Europa Press/Contacto/Omar Ashtawy
MADRID 26 jan. (EUROPA PRESS) - O Movimento de Resistência Islâmica (Hamas) denunciou nesta segunda-feira que o Exército israelense intensificou seus bombardeios e incursões na Faixa de Gaza, apesar do cessar-fogo em vigor desde 10 de outubro e do processo de paz promovido pelos Estados Unidos para o futuro do enclave palestino.
“A ocupação continua a guerra e o cerco, apesar das reuniões e conversações sobre a paz, sua junta, as mediações e reuniões. Não cessou o derramamento de sangue do nosso povo em Gaza nem a destruição do que resta em uma operação de limpeza étnica à vista de todo o mundo”, indicou o porta-voz do Hamas, Hazem Qasem, em um comunicado.
Nesse sentido, ele detalhou que o exército israelense continua violando o acordo de cessar-fogo em Gaza, “deixando centenas de mártires e milhares de feridos como resultado dos bombardeios aéreos e de artilharia, operações de demolição e tiros”.

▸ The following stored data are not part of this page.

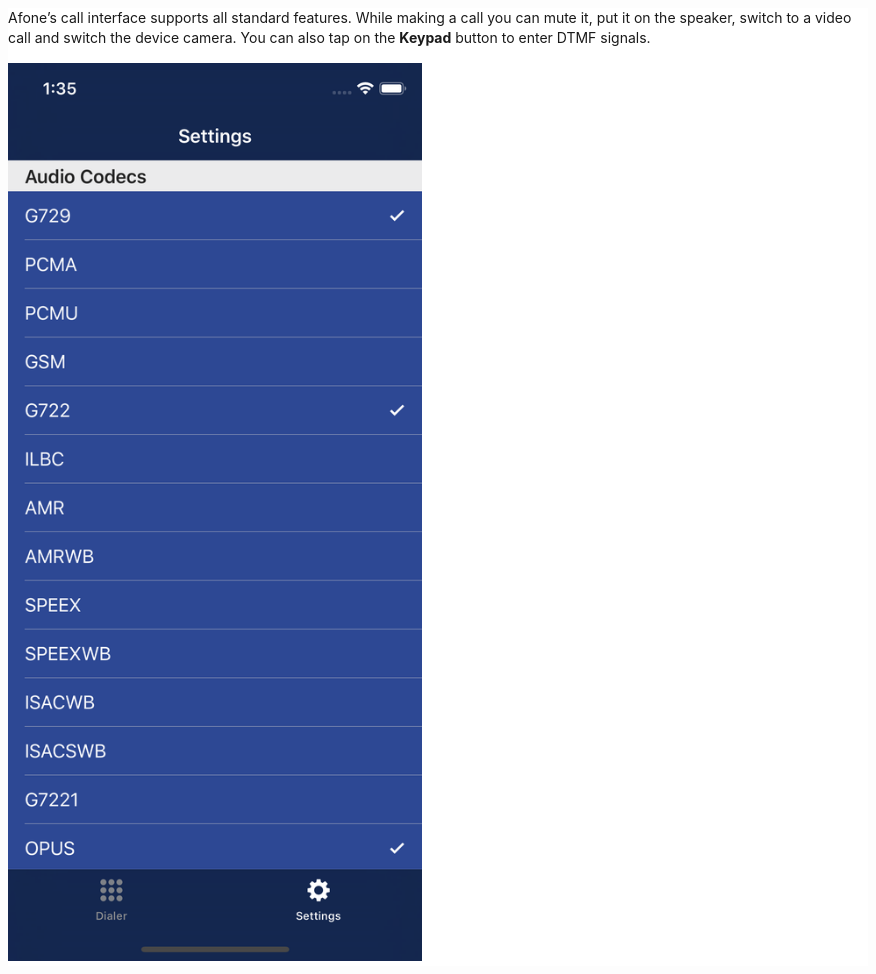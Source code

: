 Afone’s call interface supports all standard features. While making a call you can mute it, put it on the speaker, switch to a video call and switch the device camera. You can also tap on the **Keypad** button to enter DTMF signals.

<img src="Documentation/Screenshots/settings.png" alt="Adapter Settings" width="414">
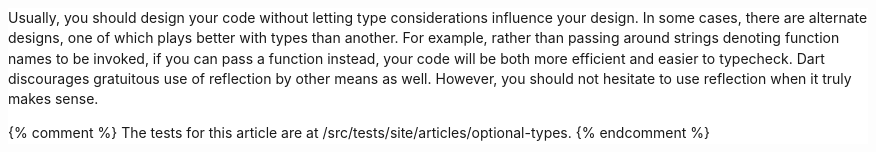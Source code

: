 

Usually, you should design your code
without letting type considerations influence your design.
In some cases, there are alternate designs,
one of which plays better with types than another.
For example, rather than passing around strings
denoting function names to be invoked,
if you can pass a function instead,
your code will be both more efficient and easier to typecheck.
Dart discourages gratuitous use of reflection by other means as well.
However, you should not hesitate to use reflection when it truly makes sense.

{% comment %}
The tests for this article are at /src/tests/site/articles/optional-types.
{% endcomment %}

Os ataques ocorrem, além disso, segundo Qasem, em meio à onda de frio extremo que assola o enclave palestino — que deixou dezenas de mortos —, bem como às restrições por parte de Israel à entrada de equipamentos de aquecimento, suprimentos alimentares e equipamentos médicos.
O Hamas acusou Israel de violar o cessar-fogo em dezenas de ocasiões por seus bombardeios e ataques contra palestinos, apesar do acordo, embora as autoridades israelenses argumentem que agem contra “terroristas” que representam “ameaças” para suas tropas, destacadas na Linha Amarela, que cobre 53% do território do enclave palestino.
O grupo palestino condenou recentemente a inclusão do primeiro-ministro de Israel, Benjamin Netanyahu, no Conselho de Paz para a Faixa de Gaza, o órgão superior de governo da iniciativa de paz liderada pelos Estados Unidos e que será composto por mais de 50 chefes de Estado de todo o mundo.